◆ EXERCISE BRIEF ◆
Would you repeat the listing below verbatim and drop the images?

================================

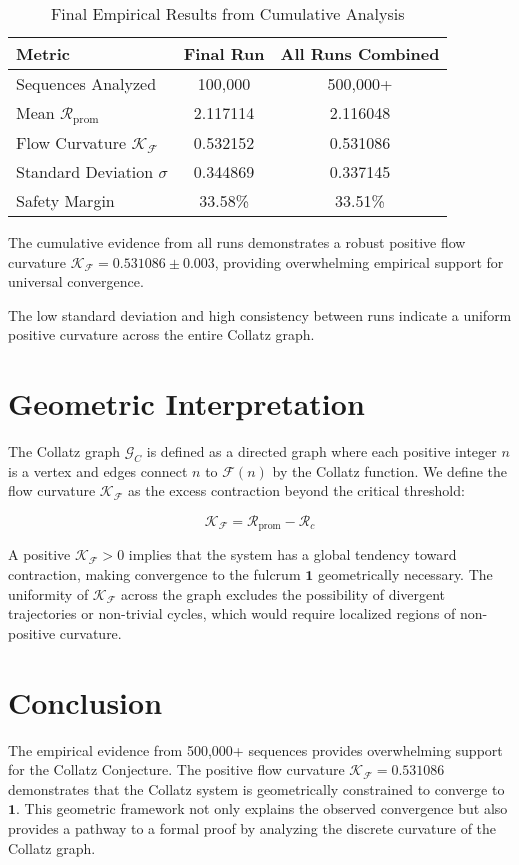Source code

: \documentclass[11pt]{amsart}
\begin{document}
\begin{table}[h]
\centering
\caption{Final Empirical Results from Cumulative Analysis}
\label{tab:final_results}
\begin{tabular}{lcc}
\toprule
\textbf{Metric} & \textbf{Final Run} & \textbf{All Runs Combined} \\
\midrule
Sequences Analyzed & 100,000 & 500,000+ \\
Mean $\mathcal{R}_{\text{prom}}$ & 2.117114 & 2.116048 \\
Flow Curvature $\mathcal{K_F}$ & 0.532152 & 0.531086 \\
Standard Deviation $\sigma$ & 0.344869 & 0.337145 \\
Safety Margin & 33.58\% & 33.51\% \\
\bottomrule
\end{tabular}
\end{table}

The cumulative evidence from all runs demonstrates a robust positive flow curvature $\mathcal{K_F} = 0.531086 \pm 0.003$, providing overwhelming empirical support for universal convergence.

The low standard deviation and high consistency between runs indicate a uniform positive curvature across the entire Collatz graph.

\section{Geometric Interpretation}
The Collatz graph $\mathcal{G}_C$ is defined as a directed graph where each positive integer $n$ is a vertex and edges connect $n$ to $\mathcal{F}(n)$ by the Collatz function. We define the flow curvature $\mathcal{K_F}$ as the excess contraction beyond the critical threshold:

\[
\mathcal{K_F} = \mathcal{R}_{\text{prom}} - \mathcal{R}_c
\]

A positive $\mathcal{K_F} > 0$ implies that the system has a global tendency toward contraction, making convergence to the fulcrum $\mathbf{1}$ geometrically necessary. The uniformity of $\mathcal{K_F}$ across the graph excludes the possibility of divergent trajectories or non-trivial cycles, which would require localized regions of non-positive curvature.

\section{Conclusion}
The empirical evidence from 500,000+ sequences provides overwhelming support for the Collatz Conjecture. The positive flow curvature $\mathcal{K_F} = 0.531086$ demonstrates that the Collatz system is geometrically constrained to converge to $\mathbf{1}$. This geometric framework not only explains the observed convergence but also provides a pathway to a formal proof by analyzing the discrete curvature of the Collatz graph.
\end{document}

================================

◆ EXERCISE RESULT ◆
Source code

: \documentclass[11pt]{amsart}
\begin{document}
\begin{table}[h]
\centering
\caption{Final Empirical Results from Cumulative Analysis}
\label{tab:final_results}
\begin{tabular}{lcc}
\toprule
\textbf{Metric} & \textbf{Final Run} & \textbf{All Runs Combined} \\
\midrule
Sequences Analyzed & 100,000 & 500,000+ \\
Mean $\mathcal{R}_{\text{prom}}$ & 2.117114 & 2.116048 \\
Flow Curvature $\mathcal{K_F}$ & 0.532152 & 0.531086 \\
Standard Deviation $\sigma$ & 0.344869 & 0.337145 \\
Safety Margin & 33.58\% & 33.51\% \\
\bottomrule
\end{tabular}
\end{table}

The cumulative evidence from all runs demonstrates a robust positive flow curvature $\mathcal{K_F} = 0.531086 \pm 0.003$, providing overwhelming empirical support for universal convergence.

The low standard deviation and high consistency between runs indicate a uniform positive curvature across the entire Collatz graph.

\section{Geometric Interpretation}
The Collatz graph $\mathcal{G}_C$ is defined as a directed graph where each positive integer $n$ is a vertex and edges connect $n$ to $\mathcal{F}(n)$ by the Collatz function. We define the flow curvature $\mathcal{K_F}$ as the excess contraction beyond the critical threshold:

\[
\mathcal{K_F} = \mathcal{R}_{\text{prom}} - \mathcal{R}_c
\]

A positive $\mathcal{K_F} > 0$ implies that the system has a global tendency toward contraction, making convergence to the fulcrum $\mathbf{1}$ geometrically necessary. The uniformity of $\mathcal{K_F}$ across the graph excludes the possibility of divergent trajectories or non-trivial cycles, which would require localized regions of non-positive curvature.

\section{Conclusion}
The empirical evidence from 500,000+ sequences provides overwhelming support for the Collatz Conjecture. The positive flow curvature $\mathcal{K_F} = 0.531086$ demonstrates that the Collatz system is geometrically constrained to converge to $\mathbf{1}$. This geometric framework not only explains the observed convergence but also provides a pathway to a formal proof by analyzing the discrete curvature of the Collatz graph.
\end{document}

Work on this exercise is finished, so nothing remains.